> **Data section**:

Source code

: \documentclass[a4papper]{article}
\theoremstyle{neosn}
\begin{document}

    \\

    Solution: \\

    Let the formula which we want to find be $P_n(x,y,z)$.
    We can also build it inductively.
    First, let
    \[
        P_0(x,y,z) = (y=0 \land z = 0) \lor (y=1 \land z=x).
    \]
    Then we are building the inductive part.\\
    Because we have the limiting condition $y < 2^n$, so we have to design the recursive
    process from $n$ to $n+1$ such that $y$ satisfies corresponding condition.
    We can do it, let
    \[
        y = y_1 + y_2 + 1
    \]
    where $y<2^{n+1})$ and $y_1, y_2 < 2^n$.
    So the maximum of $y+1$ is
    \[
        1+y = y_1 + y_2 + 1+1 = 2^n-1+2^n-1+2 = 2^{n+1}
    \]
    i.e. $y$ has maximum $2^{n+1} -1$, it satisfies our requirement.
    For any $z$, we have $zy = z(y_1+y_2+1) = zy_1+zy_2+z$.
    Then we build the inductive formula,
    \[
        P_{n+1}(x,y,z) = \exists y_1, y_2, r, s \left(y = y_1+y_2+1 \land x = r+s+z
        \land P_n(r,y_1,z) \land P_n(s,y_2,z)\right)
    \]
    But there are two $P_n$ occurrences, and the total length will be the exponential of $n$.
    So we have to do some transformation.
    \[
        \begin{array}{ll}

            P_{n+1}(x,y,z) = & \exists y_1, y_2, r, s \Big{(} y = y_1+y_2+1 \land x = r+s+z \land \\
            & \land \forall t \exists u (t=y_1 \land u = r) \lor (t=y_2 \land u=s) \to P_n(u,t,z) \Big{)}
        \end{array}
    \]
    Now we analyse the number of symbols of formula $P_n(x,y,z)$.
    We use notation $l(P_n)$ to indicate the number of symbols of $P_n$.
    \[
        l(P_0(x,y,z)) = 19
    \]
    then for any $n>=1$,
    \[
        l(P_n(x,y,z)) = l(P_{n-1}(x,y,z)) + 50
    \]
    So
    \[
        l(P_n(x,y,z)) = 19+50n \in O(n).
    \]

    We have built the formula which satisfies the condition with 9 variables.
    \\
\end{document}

> **Task prompt**: Please transcribe the material above in full, keeping every character intact.

> **Completed task**:
Source code

: \documentclass[a4papper]{article}
\theoremstyle{neosn}
\begin{document}

    \\

    Solution: \\

    Let the formula which we want to find be $P_n(x,y,z)$.
    We can also build it inductively.
    First, let
    \[
        P_0(x,y,z) = (y=0 \land z = 0) \lor (y=1 \land z=x).
    \]
    Then we are building the inductive part.\\
    Because we have the limiting condition $y < 2^n$, so we have to design the recursive
    process from $n$ to $n+1$ such that $y$ satisfies corresponding condition.
    We can do it, let
    \[
        y = y_1 + y_2 + 1
    \]
    where $y<2^{n+1})$ and $y_1, y_2 < 2^n$.
    So the maximum of $y+1$ is
    \[
        1+y = y_1 + y_2 + 1+1 = 2^n-1+2^n-1+2 = 2^{n+1}
    \]
    i.e. $y$ has maximum $2^{n+1} -1$, it satisfies our requirement.
    For any $z$, we have $zy = z(y_1+y_2+1) = zy_1+zy_2+z$.
    Then we build the inductive formula,
    \[
        P_{n+1}(x,y,z) = \exists y_1, y_2, r, s \left(y = y_1+y_2+1 \land x = r+s+z
        \land P_n(r,y_1,z) \land P_n(s,y_2,z)\right)
    \]
    But there are two $P_n$ occurrences, and the total length will be the exponential of $n$.
    So we have to do some transformation.
    \[
        \begin{array}{ll}

            P_{n+1}(x,y,z) = & \exists y_1, y_2, r, s \Big{(} y = y_1+y_2+1 \land x = r+s+z \land \\
            & \land \forall t \exists u (t=y_1 \land u = r) \lor (t=y_2 \land u=s) \to P_n(u,t,z) \Big{)}
        \end{array}
    \]
    Now we analyse the number of symbols of formula $P_n(x,y,z)$.
    We use notation $l(P_n)$ to indicate the number of symbols of $P_n$.
    \[
        l(P_0(x,y,z)) = 19
    \]
    then for any $n>=1$,
    \[
        l(P_n(x,y,z)) = l(P_{n-1}(x,y,z)) + 50
    \]
    So
    \[
        l(P_n(x,y,z)) = 19+50n \in O(n).
    \]

    We have built the formula which satisfies the condition with 9 variables.
    \\
\end{document}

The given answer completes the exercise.